It happens a lot in raw water cooling systems, which most ski boats have. With a closed system the amount of corrosion is somewhat limited, but with an infinate supply of water the corrosion can just keep on eating away at things.

You can usually buy a new heater core and not have to replace the entire unit.

Rod
Old     (mastercraft1995)      Join Date: Nov 2002       08-05-2004, 9:03 AM Reply   
While you are waiting to get it fixed go to the Auto parts store and buy a rubber hose. Take the heater hoses off and put the rubber hose on. If you just shut of the valve it will still leak from the back side. You must put a jumper hose on it, intake and return.
Old     (noti_dad)      Join Date: Jul 2003       08-06-2004, 12:36 PM Reply   
A new unit will cost you $300. I couldn't find anyone that would seel just the core. I took my core out and had a radiator shop fix the leak for $40. You'll need to take it out of the casing and pop rivet or screw it back together when you're done. Faceplant is correct, I used a small piece of copper tube to bypass the heater unit so I could still run the boat while it was getting fixed.
Old    newtique            08-06-2004, 1:19 PM Reply   
I just had the same experience with my '01 CC yesterday. The vendor is HEATERCRAFT , and appearantly is quite trouble prone. Mine has only 12 hours on it!!!

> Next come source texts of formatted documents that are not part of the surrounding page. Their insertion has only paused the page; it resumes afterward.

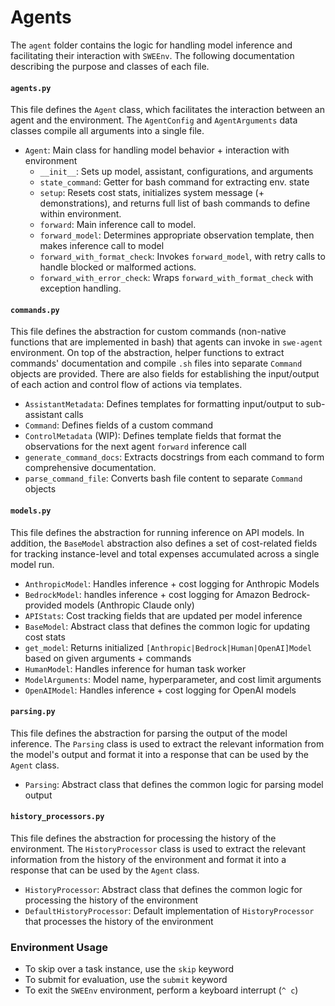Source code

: # Agents
The `agent` folder contains the logic for handling model inference and facilitating their interaction with `SWEEnv`.
The following documentation describing the purpose and classes of each file.

#### `agents.py` 
This file defines the `Agent` class, which facilitates the interaction between an agent and the environment. The `AgentConfig` and `AgentArguments` data classes compile all arguments into a single file.
- `Agent`: Main class for handling model behavior + interaction with environment
    - `__init__`: Sets up model, assistant, configurations, and arguments
    - `state_command`: Getter for bash command for extracting env. state
    - `setup`: Resets cost stats, initializes system message (+ demonstrations), and returns full list of bash commands to define within environment.
    - `forward`: Main inference call to model.
    - `forward_model`: Determines appropriate observation template, then makes inference call to model
    - `forward_with_format_check`: Invokes `forward_model`, with retry calls to handle blocked or malformed actions.
    - `forward_with_error_check`: Wraps `forward_with_format_check` with exception handling.

#### `commands.py`
This file defines the abstraction for custom commands (non-native functions that are implemented in bash) that agents can invoke in `swe-agent` environment. On top of the abstraction, helper functions to extract commands' documentation and compile `.sh` files into separate `Command` objects are provided. There are also fields for establishing the input/output of each action and control flow of actions via templates.
- `AssistantMetadata`: Defines templates for formatting input/output to sub-assistant calls
- `Command`: Defines fields of a custom command
- `ControlMetadata` (WIP): Defines template fields that format the observations for the next agent `forward` inference call
- `generate_command_docs`: Extracts docstrings from each command to form comprehensive documentation.
- `parse_command_file`: Converts bash file content to separate `Command` objects

#### `models.py`
This file defines the abstraction for running inference on API models. In addition, the `BaseModel` abstraction also defines a set of cost-related fields for tracking instance-level and total expenses accumulated across a single model run.
- `AnthropicModel`: Handles inference + cost logging for Anthropic Models
- `BedrockModel`: handles inference + cost logging for Amazon Bedrock-provided models (Anthropic Claude only)
- `APIStats`: Cost tracking fields that are updated per model inference
- `BaseModel`: Abstract class that defines the common logic for updating cost stats
- `get_model`: Returns initialized `[Anthropic|Bedrock|Human|OpenAI]Model` based on given arguments + commands
- `HumanModel`: Handles inference for human task worker
- `ModelArguments`: Model name, hyperparameter, and cost limit arguments
- `OpenAIModel`: Handles inference + cost logging for OpenAI models

#### `parsing.py`
This file defines the abstraction for parsing the output of the model inference. The `Parsing` class is used to extract the relevant information from the model's output and format it into a response that can be used by the `Agent` class.
- `Parsing`: Abstract class that defines the common logic for parsing model output

#### `history_processors.py`
This file defines the abstraction for processing the history of the environment. The `HistoryProcessor` class is used to extract the relevant information from the history of the environment and format it into a response that can be used by the `Agent` class.
- `HistoryProcessor`: Abstract class that defines the common logic for processing the history of the environment
- `DefaultHistoryProcessor`: Default implementation of `HistoryProcessor` that processes the history of the environment

### Environment Usage
* To skip over a task instance, use the `skip` keyword
* To submit for evaluation, use the `submit` keyword
* To exit the `SWEEnv` environment, perform a keyboard interrupt (`^ c`)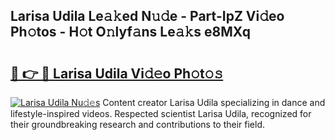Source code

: ## Larisa Udila Le𝚊𝚔ed N𝚞𝚍e - Part-IpZ Vi𝚍eo Ph𝚘tos - H𝚘t O𝚗lyf𝚊ns Le𝚊𝚔s e8MXq

# <h2><a href="http://hf10ai.feru.top/?c=Larisa+Udila">🔗 👉 🔴 Larisa Udila Vi𝚍𝚎o Ph𝚘t𝚘𝚜</a></h2>

[![Larisa Udila Nu𝚍𝚎s](https://i.imgur.com/0TWrTi3.gif)](http://hf10ai.feru.top/?c=Larisa+Udila)
Content creator Larisa Udila specializing in dance and lifestyle-inspired videos. Respected scientist Larisa Udila, recognized for their groundbreaking research and contributions to their field.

I'm not sure how they can continue selling/installing these things. They are such junk and not the least of which is quite dangerous! BTW, it almost sunk the boat because when the engine warms up, it just starts pumping more water thru the heater core than the bilge can handle. Wow, what a nice option! Thank goodness my wife didn't have it out by herself!

I just did the bypass, which is easy. The heater core is another matter. It's a bear to get to.

If I decide to reinstall I would put valves on both inlet and outlet to reroute the bypass, so if it happens again, I can at least shut off the water flow.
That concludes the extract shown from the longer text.